=== WHAT THE TASK ASKS ===
Exactly as written, print each of the entries.

=== LISTED RECORDS ===
———
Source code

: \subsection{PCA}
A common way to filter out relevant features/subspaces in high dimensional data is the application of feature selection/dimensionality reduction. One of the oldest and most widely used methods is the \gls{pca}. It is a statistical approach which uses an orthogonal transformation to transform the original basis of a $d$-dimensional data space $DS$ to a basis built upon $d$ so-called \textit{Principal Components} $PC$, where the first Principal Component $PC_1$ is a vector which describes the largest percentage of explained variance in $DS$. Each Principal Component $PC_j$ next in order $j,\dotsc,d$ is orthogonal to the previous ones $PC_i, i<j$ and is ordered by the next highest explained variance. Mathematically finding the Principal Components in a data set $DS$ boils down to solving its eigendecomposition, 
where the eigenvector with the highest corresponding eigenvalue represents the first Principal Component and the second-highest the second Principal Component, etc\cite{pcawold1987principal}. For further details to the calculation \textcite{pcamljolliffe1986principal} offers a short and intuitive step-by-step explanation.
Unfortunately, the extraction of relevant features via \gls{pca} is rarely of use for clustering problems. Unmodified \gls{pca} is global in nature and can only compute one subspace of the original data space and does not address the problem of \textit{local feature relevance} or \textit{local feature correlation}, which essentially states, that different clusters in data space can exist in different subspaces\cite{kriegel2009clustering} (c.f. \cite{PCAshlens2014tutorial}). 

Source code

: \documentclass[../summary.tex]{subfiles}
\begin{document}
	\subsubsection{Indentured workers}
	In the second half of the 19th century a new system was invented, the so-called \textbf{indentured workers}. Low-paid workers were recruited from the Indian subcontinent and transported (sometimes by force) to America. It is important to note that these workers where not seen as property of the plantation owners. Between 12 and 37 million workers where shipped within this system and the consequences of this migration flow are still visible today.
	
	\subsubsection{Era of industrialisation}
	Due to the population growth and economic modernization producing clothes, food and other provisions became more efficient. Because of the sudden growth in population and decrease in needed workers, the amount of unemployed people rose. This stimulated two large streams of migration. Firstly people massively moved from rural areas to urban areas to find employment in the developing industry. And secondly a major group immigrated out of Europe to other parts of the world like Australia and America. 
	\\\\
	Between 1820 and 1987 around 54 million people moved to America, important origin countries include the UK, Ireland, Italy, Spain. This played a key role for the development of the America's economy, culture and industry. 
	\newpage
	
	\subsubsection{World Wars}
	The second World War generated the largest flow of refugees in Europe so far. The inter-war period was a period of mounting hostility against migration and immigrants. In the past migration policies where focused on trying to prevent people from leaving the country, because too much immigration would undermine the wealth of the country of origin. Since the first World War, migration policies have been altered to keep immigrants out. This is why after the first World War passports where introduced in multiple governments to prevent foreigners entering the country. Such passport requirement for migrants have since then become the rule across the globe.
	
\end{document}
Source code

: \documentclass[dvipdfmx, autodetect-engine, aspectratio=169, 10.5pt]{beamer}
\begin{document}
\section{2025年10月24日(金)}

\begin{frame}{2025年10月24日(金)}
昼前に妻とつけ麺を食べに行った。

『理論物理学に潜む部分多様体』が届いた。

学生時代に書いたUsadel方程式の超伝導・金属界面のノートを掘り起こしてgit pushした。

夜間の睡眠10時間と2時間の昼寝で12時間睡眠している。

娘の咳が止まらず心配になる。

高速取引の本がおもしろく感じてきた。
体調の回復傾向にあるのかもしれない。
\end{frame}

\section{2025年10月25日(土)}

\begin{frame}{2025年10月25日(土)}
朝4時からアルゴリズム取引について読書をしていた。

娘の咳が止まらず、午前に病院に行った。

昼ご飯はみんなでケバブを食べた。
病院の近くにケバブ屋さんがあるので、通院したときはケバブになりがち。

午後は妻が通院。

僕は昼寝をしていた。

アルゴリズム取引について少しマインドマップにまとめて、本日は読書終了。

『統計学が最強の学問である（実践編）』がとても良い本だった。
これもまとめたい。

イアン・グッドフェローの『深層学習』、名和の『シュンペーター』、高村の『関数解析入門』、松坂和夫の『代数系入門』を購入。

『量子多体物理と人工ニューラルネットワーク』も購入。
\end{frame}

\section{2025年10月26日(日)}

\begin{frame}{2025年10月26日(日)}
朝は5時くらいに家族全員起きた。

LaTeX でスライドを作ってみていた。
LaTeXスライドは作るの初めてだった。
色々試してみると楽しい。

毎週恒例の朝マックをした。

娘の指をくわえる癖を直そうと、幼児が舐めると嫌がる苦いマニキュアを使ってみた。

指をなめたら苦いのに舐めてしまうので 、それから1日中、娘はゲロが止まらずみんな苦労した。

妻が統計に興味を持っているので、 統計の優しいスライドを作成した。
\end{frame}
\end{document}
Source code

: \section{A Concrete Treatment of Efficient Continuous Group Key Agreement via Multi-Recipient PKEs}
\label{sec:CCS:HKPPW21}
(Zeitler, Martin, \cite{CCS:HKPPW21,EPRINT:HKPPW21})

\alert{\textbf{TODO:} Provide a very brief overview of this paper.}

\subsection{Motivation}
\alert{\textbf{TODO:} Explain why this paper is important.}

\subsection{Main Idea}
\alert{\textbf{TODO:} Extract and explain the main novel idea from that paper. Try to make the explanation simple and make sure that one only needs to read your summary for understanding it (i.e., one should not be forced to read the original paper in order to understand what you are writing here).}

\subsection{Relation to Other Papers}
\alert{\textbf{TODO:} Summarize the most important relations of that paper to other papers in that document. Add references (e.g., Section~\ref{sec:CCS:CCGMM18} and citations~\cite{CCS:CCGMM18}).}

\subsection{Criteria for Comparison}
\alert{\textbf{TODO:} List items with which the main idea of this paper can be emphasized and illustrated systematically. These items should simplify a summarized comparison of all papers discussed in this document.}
———
=== TASK ANSWER ===
Source code

: \subsection{PCA}
A common way to filter out relevant features/subspaces in high dimensional data is the application of feature selection/dimensionality reduction. One of the oldest and most widely used methods is the \gls{pca}. It is a statistical approach which uses an orthogonal transformation to transform the original basis of a $d$-dimensional data space $DS$ to a basis built upon $d$ so-called \textit{Principal Components} $PC$, where the first Principal Component $PC_1$ is a vector which describes the largest percentage of explained variance in $DS$. Each Principal Component $PC_j$ next in order $j,\dotsc,d$ is orthogonal to the previous ones $PC_i, i<j$ and is ordered by the next highest explained variance. Mathematically finding the Principal Components in a data set $DS$ boils down to solving its eigendecomposition, 
where the eigenvector with the highest corresponding eigenvalue represents the first Principal Component and the second-highest the second Principal Component, etc\cite{pcawold1987principal}. For further details to the calculation \textcite{pcamljolliffe1986principal} offers a short and intuitive step-by-step explanation.
Unfortunately, the extraction of relevant features via \gls{pca} is rarely of use for clustering problems. Unmodified \gls{pca} is global in nature and can only compute one subspace of the original data space and does not address the problem of \textit{local feature relevance} or \textit{local feature correlation}, which essentially states, that different clusters in data space can exist in different subspaces\cite{kriegel2009clustering} (c.f. \cite{PCAshlens2014tutorial}). 

Source code

: \documentclass[../summary.tex]{subfiles}
\begin{document}
	\subsubsection{Indentured workers}
	In the second half of the 19th century a new system was invented, the so-called \textbf{indentured workers}. Low-paid workers were recruited from the Indian subcontinent and transported (sometimes by force) to America. It is important to note that these workers where not seen as property of the plantation owners. Between 12 and 37 million workers where shipped within this system and the consequences of this migration flow are still visible today.
	
	\subsubsection{Era of industrialisation}
	Due to the population growth and economic modernization producing clothes, food and other provisions became more efficient. Because of the sudden growth in population and decrease in needed workers, the amount of unemployed people rose. This stimulated two large streams of migration. Firstly people massively moved from rural areas to urban areas to find employment in the developing industry. And secondly a major group immigrated out of Europe to other parts of the world like Australia and America. 
	\\\\
	Between 1820 and 1987 around 54 million people moved to America, important origin countries include the UK, Ireland, Italy, Spain. This played a key role for the development of the America's economy, culture and industry. 
	\newpage
	
	\subsubsection{World Wars}
	The second World War generated the largest flow of refugees in Europe so far. The inter-war period was a period of mounting hostility against migration and immigrants. In the past migration policies where focused on trying to prevent people from leaving the country, because too much immigration would undermine the wealth of the country of origin. Since the first World War, migration policies have been altered to keep immigrants out. This is why after the first World War passports where introduced in multiple governments to prevent foreigners entering the country. Such passport requirement for migrants have since then become the rule across the globe.
	
\end{document}
Source code

: \documentclass[dvipdfmx, autodetect-engine, aspectratio=169, 10.5pt]{beamer}
\begin{document}
\section{2025年10月24日(金)}

\begin{frame}{2025年10月24日(金)}
昼前に妻とつけ麺を食べに行った。

『理論物理学に潜む部分多様体』が届いた。

学生時代に書いたUsadel方程式の超伝導・金属界面のノートを掘り起こしてgit pushした。

夜間の睡眠10時間と2時間の昼寝で12時間睡眠している。

娘の咳が止まらず心配になる。

高速取引の本がおもしろく感じてきた。
体調の回復傾向にあるのかもしれない。
\end{frame}

\section{2025年10月25日(土)}

\begin{frame}{2025年10月25日(土)}
朝4時からアルゴリズム取引について読書をしていた。

娘の咳が止まらず、午前に病院に行った。

昼ご飯はみんなでケバブを食べた。
病院の近くにケバブ屋さんがあるので、通院したときはケバブになりがち。

午後は妻が通院。

僕は昼寝をしていた。

アルゴリズム取引について少しマインドマップにまとめて、本日は読書終了。

『統計学が最強の学問である（実践編）』がとても良い本だった。
これもまとめたい。

イアン・グッドフェローの『深層学習』、名和の『シュンペーター』、高村の『関数解析入門』、松坂和夫の『代数系入門』を購入。

『量子多体物理と人工ニューラルネットワーク』も購入。
\end{frame}

\section{2025年10月26日(日)}

\begin{frame}{2025年10月26日(日)}
朝は5時くらいに家族全員起きた。

LaTeX でスライドを作ってみていた。
LaTeXスライドは作るの初めてだった。
色々試してみると楽しい。

毎週恒例の朝マックをした。

娘の指をくわえる癖を直そうと、幼児が舐めると嫌がる苦いマニキュアを使ってみた。

指をなめたら苦いのに舐めてしまうので 、それから1日中、娘はゲロが止まらずみんな苦労した。

妻が統計に興味を持っているので、 統計の優しいスライドを作成した。
\end{frame}
\end{document}
Source code

: \section{A Concrete Treatment of Efficient Continuous Group Key Agreement via Multi-Recipient PKEs}
\label{sec:CCS:HKPPW21}
(Zeitler, Martin, \cite{CCS:HKPPW21,EPRINT:HKPPW21})

\alert{\textbf{TODO:} Provide a very brief overview of this paper.}

\subsection{Motivation}
\alert{\textbf{TODO:} Explain why this paper is important.}

\subsection{Main Idea}
\alert{\textbf{TODO:} Extract and explain the main novel idea from that paper. Try to make the explanation simple and make sure that one only needs to read your summary for understanding it (i.e., one should not be forced to read the original paper in order to understand what you are writing here).}

\subsection{Relation to Other Papers}
\alert{\textbf{TODO:} Summarize the most important relations of that paper to other papers in that document. Add references (e.g., Section~\ref{sec:CCS:CCGMM18} and citations~\cite{CCS:CCGMM18}).}

\subsection{Criteria for Comparison}
\alert{\textbf{TODO:} List items with which the main idea of this paper can be emphasized and illustrated systematically. These items should simplify a summarized comparison of all papers discussed in this document.}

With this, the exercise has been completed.